Comment atténuer la vulnérabilité runc de Docker
En plus du trou de sécurité runc, corrigé dans la dernière version 1.1.12, Rory McNamara a également trouvé des vulnérabilités d'échappement de conteneur dans d'autres composants Docker tels que BuildKit (CVE-2024-23652 et CVE-2024-23653) et une condition de course de cache (CVE-2024-23651).

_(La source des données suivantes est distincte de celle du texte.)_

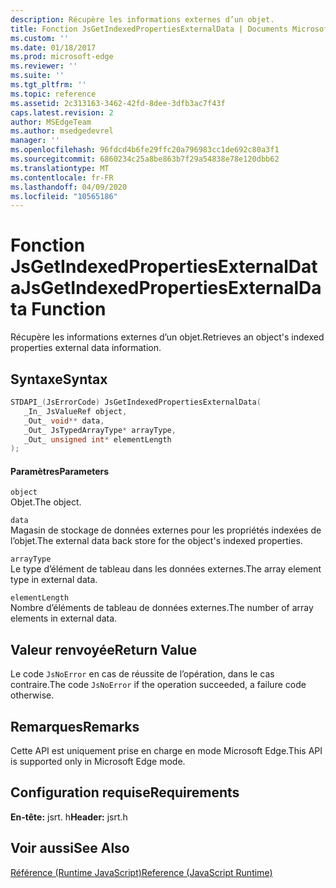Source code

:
 ```yaml
---
description: Récupère les informations externes d’un objet.
title: Fonction JsGetIndexedPropertiesExternalData | Documents Microsoft
ms.custom: ''
ms.date: 01/18/2017
ms.prod: microsoft-edge
ms.reviewer: ''
ms.suite: ''
ms.tgt_pltfrm: ''
ms.topic: reference
ms.assetid: 2c313163-3462-42fd-8dee-3dfb3ac7f43f
caps.latest.revision: 2
author: MSEdgeTeam
ms.author: msedgedevrel
manager: ''
ms.openlocfilehash: 96fdcd4b6fe29ffc20a796983cc1de692c80a3f1
ms.sourcegitcommit: 6860234c25a8be863b7f29a54838e78e120dbb62
ms.translationtype: MT
ms.contentlocale: fr-FR
ms.lasthandoff: 04/09/2020
ms.locfileid: "10565186"
---
```

# <span data-ttu-id="56438-103">Fonction JsGetIndexedPropertiesExternalData</span><span class="sxs-lookup"><span data-stu-id="56438-103">JsGetIndexedPropertiesExternalData Function</span></span>
<span data-ttu-id="56438-104">Récupère les informations externes d’un objet.</span><span class="sxs-lookup"><span data-stu-id="56438-104">Retrieves an object's indexed properties external data information.</span></span>  
  
## <span data-ttu-id="56438-105">Syntaxe</span><span class="sxs-lookup"><span data-stu-id="56438-105">Syntax</span></span>  
  
```cpp  
STDAPI_(JsErrorCode) JsGetIndexedPropertiesExternalData(  
   _In_ JsValueRef object,  
   _Out_ void** data,  
   _Out_ JsTypedArrayType* arrayType,  
   _Out_ unsigned int* elementLength  
);  
```  
  
#### <span data-ttu-id="56438-106">Paramètres</span><span class="sxs-lookup"><span data-stu-id="56438-106">Parameters</span></span>  
 `object`  
 <span data-ttu-id="56438-107">Objet.</span><span class="sxs-lookup"><span data-stu-id="56438-107">The object.</span></span>  
  
 `data`  
 <span data-ttu-id="56438-108">Magasin de stockage de données externes pour les propriétés indexées de l’objet.</span><span class="sxs-lookup"><span data-stu-id="56438-108">The external data back store for the object's indexed properties.</span></span>  
  
 `arrayType`  
 <span data-ttu-id="56438-109">Le type d’élément de tableau dans les données externes.</span><span class="sxs-lookup"><span data-stu-id="56438-109">The array element type in external data.</span></span>  
  
 `elementLength`  
 <span data-ttu-id="56438-110">Nombre d’éléments de tableau de données externes.</span><span class="sxs-lookup"><span data-stu-id="56438-110">The number of array elements in external data.</span></span>  
  
## <span data-ttu-id="56438-111">Valeur renvoyée</span><span class="sxs-lookup"><span data-stu-id="56438-111">Return Value</span></span>  
 <span data-ttu-id="56438-112">Le code `JsNoError` en cas de réussite de l’opération, dans le cas contraire.</span><span class="sxs-lookup"><span data-stu-id="56438-112">The code `JsNoError` if the operation succeeded, a failure code otherwise.</span></span>  
  
## <span data-ttu-id="56438-113">Remarques</span><span class="sxs-lookup"><span data-stu-id="56438-113">Remarks</span></span>  
 <span data-ttu-id="56438-114">Cette API est uniquement prise en charge en mode Microsoft Edge.</span><span class="sxs-lookup"><span data-stu-id="56438-114">This API is supported only in Microsoft Edge mode.</span></span>  
  
## <span data-ttu-id="56438-115">Configuration requise</span><span class="sxs-lookup"><span data-stu-id="56438-115">Requirements</span></span>  
 <span data-ttu-id="56438-116">**En-tête:** jsrt. h</span><span class="sxs-lookup"><span data-stu-id="56438-116">**Header:** jsrt.h</span></span>  
  
## <span data-ttu-id="56438-117">Voir aussi</span><span class="sxs-lookup"><span data-stu-id="56438-117">See Also</span></span>  
 [<span data-ttu-id="56438-118">Référence (Runtime JavaScript)</span><span class="sxs-lookup"><span data-stu-id="56438-118">Reference (JavaScript Runtime)</span></span>](../chakra-hosting/reference-javascript-runtime.md)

« Recherchez les annonces du fournisseur de vos systèmes de déploiement et d'orchestration de conteneurs concernant les mises à jour pour résoudre le problème ou les déclarations dans les cas où ils ne sont pas affectés », ont déclaré les chercheurs de Snyk. « Cela signifie probablement que vous devez mettre à jour vos Docker Daemon et vos déploiements Kubernetes, ainsi que tous les outils de construction de conteneurs que vous utilisez dans les pipelines CI/CD, sur les serveurs de construction et sur les postes de travail de vos développeurs ». Snyk a également développé deux outils open source qui permettent aux utilisateurs de surveiller leurs conteneurs pour détecter les signes de tentatives d'exploitation. L'un est un scanner d'exécution qui utilise des crochets eBPF pour surveiller les invocations suspectes de commandes de construction et d'exécution de conteneurs qui correspondent aux modèles de cet exploit, et l'autre est un scanner statique pour les fichiers et les images Docker.